Let’s circle back for a moment to the question of what is ‘workplace culture.’ From HR Insights Blog comes this great definition: “Culture is the character and personality of your organization. It’s what makes your organization unique and is the sum of its values, traditions, beliefs, interactions, behaviors, and attitudes.” This covers a great deal of territory! Some questions to ask yourself would be, “Is my workplace reflecting my values? Do my policies communicate my values?”, “Are there traditions which my colleagues find to be energizing, helpful and fun?” Yes, I said ‘fun.’ We’ll return to ‘fun’ shortly. In the meantime really take a look and a minute to see how your culture stacks up. If you’re saying that everyone has a voice but in the light of day the reality is that only your voice counts what are you communicating to others?
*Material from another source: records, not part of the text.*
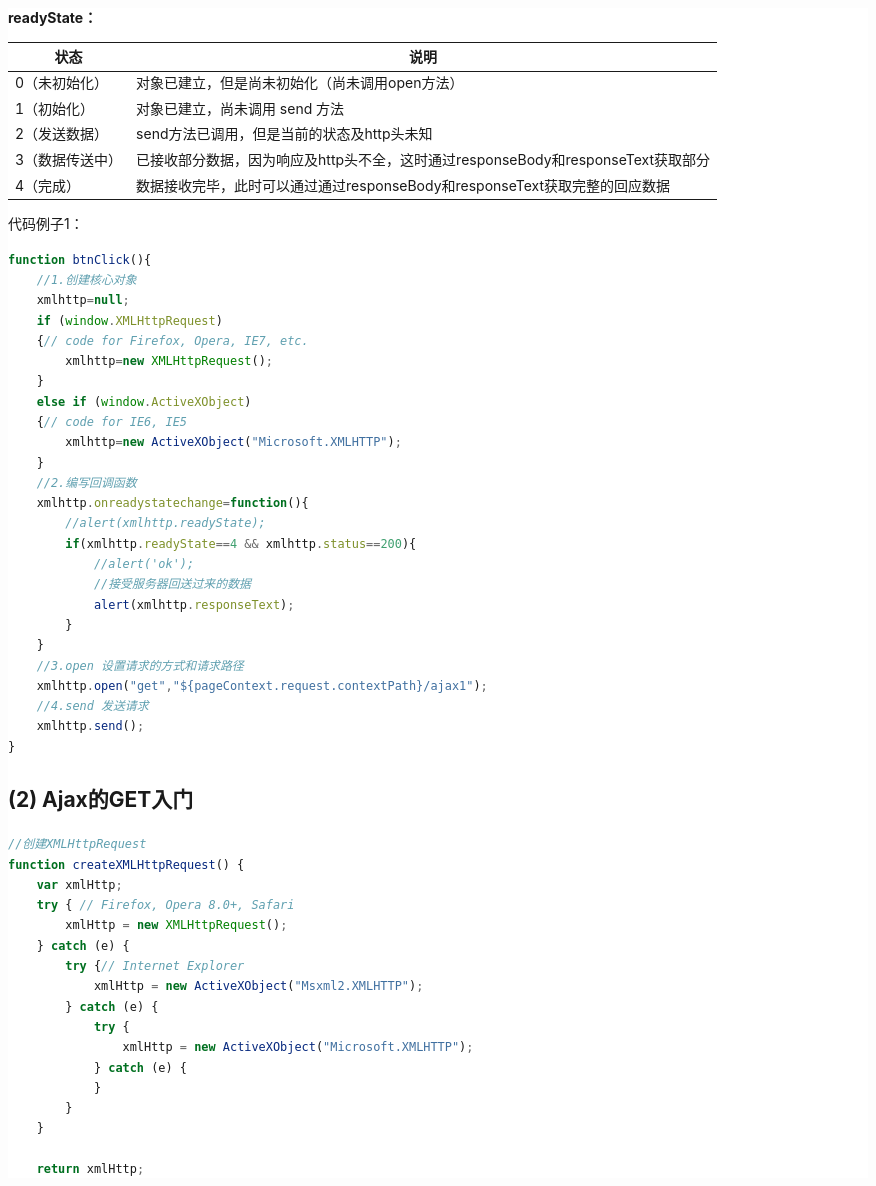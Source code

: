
 ``` xhtml
```

**readyState：** 

| 状态            | 说明                                                         |
| --------------- | ------------------------------------------------------------ |
| 0（未初始化）   | 对象已建立，但是尚未初始化（尚未调用open方法）               |
| 1（初始化）     | 对象已建立，尚未调用 send 方法                               |
| 2（发送数据）   | send方法已调用，但是当前的状态及http头未知                   |
| 3（数据传送中） | 已接收部分数据，因为响应及http头不全，这时通过responseBody和responseText获取部分 |
| 4（完成）       | 数据接收完毕，此时可以通过通过responseBody和responseText获取完整的回应数据 |

代码例子1：

``` js
function btnClick(){
    //1.创建核心对象
    xmlhttp=null;
    if (window.XMLHttpRequest)
    {// code for Firefox, Opera, IE7, etc.
        xmlhttp=new XMLHttpRequest();
    }
    else if (window.ActiveXObject)
    {// code for IE6, IE5
        xmlhttp=new ActiveXObject("Microsoft.XMLHTTP");
    }
    //2.编写回调函数
    xmlhttp.onreadystatechange=function(){
        //alert(xmlhttp.readyState);
        if(xmlhttp.readyState==4 && xmlhttp.status==200){
            //alert('ok');
            //接受服务器回送过来的数据
            alert(xmlhttp.responseText);
        }
    }	
    //3.open 设置请求的方式和请求路径
    xmlhttp.open("get","${pageContext.request.contextPath}/ajax1");
    //4.send 发送请求
    xmlhttp.send();
}
```

## (2) Ajax的GET入门

``` js
//创建XMLHttpRequest
function createXMLHttpRequest() {
    var xmlHttp;
    try { // Firefox, Opera 8.0+, Safari
        xmlHttp = new XMLHttpRequest();
    } catch (e) {
        try {// Internet Explorer
            xmlHttp = new ActiveXObject("Msxml2.XMLHTTP");
        } catch (e) {
            try {
                xmlHttp = new ActiveXObject("Microsoft.XMLHTTP");
            } catch (e) {
            }
        }
    }

    return xmlHttp;
```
Now, why ‘fun’ and what does that have to do with anything? Fun because when you work in an environment where you can laugh, smile and chuckle over the small everyday fumbles, you want to be there. When you want to be someplace you’re going to pour your efforts into it and as a result work product is superior. As you might imagine with such a diverse group of people in the office the culture there is fun and you can hear laughter outside in the hallway. Definitely want to be there!
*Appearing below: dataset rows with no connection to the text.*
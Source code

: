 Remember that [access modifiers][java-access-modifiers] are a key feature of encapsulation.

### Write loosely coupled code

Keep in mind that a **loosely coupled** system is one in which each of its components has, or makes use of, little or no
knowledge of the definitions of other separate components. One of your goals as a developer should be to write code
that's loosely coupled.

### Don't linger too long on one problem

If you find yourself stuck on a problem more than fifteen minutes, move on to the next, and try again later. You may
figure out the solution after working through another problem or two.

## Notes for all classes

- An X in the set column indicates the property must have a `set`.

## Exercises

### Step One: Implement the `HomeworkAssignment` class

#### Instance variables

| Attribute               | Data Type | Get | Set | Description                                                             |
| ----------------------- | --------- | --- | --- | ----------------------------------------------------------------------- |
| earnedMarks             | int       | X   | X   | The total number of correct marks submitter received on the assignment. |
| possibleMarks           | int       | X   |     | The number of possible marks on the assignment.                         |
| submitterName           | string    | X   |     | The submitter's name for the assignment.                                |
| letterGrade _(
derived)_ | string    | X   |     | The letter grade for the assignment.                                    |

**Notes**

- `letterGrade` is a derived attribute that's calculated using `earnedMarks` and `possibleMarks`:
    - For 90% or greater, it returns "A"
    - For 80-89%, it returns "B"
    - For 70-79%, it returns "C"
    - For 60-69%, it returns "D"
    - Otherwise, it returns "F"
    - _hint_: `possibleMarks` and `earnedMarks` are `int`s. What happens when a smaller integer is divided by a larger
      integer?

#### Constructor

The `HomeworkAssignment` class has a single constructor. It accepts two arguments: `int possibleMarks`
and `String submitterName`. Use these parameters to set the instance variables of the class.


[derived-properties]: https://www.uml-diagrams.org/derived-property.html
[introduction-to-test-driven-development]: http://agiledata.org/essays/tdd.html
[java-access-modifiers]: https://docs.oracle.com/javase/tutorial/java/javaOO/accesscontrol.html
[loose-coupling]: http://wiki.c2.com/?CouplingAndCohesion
How else to tell or where do you need to do some work? Check out general communication. Do you feel comfortable talking about your weekend or bringing up a disagreement? Can your employees and colleagues disagree without being disagreeable or believing retaliation isn’t a natural consequence of that disagreement?
One of the largest and most highly respected companies out there is Google. What makes it so desirable to be there? They have amazing, amazing human resources policies. I don’t work there, have never been recruited by them but from everything I’ve read and heard about it’s a pretty sweet place to work. Here’s what Forbes said about Google in reference to their continued presence on the top 100 list of companies to work for, “The best employers are better because more business leaders are focused on workplace culture as a competitive tool. You will see that most of these firms are winners in the marketplace as well as in the workplace. Prime example: Google, which occupies the top spot for the sixth time in eight years. Google’s leaders explicitly attribute the company’s financial performance to its benevolent people practices.”
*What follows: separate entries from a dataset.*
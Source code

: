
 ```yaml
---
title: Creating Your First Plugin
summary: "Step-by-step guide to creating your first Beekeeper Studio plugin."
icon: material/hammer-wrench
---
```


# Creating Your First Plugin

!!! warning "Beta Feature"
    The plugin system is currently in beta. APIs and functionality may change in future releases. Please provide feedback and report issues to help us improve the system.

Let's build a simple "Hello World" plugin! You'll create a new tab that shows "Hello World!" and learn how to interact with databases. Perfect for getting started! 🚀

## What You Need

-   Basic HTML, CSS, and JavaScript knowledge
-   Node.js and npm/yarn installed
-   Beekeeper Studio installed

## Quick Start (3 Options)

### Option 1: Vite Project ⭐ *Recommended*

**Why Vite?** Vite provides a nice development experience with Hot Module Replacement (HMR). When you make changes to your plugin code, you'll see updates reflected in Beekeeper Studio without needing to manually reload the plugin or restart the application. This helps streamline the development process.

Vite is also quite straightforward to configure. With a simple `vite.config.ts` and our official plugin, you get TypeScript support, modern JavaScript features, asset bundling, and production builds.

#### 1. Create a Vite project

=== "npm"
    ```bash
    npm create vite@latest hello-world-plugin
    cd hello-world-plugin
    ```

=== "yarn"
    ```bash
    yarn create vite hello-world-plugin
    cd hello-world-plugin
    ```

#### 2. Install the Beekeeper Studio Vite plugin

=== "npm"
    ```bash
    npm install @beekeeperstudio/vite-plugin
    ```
Don’t you want that to be you and your workplace? It can be! You may be a solo practitioner or even a Thriving Individual at home but that doesn’t mean you can’t craft your environment to be supportive of the culture you envision for yourself. I challenge you this month to put into place one ‘policy’ that reflects a value you’ve not yet expressed. Maybe that means you’ll make an effort to lighten up a bit or perhaps you’ll institute a policy to use recyclable K-Cups for your coffee maker – whatever you do I trust you’ll find just the perfect piece to move your culture closer to where you want it to be!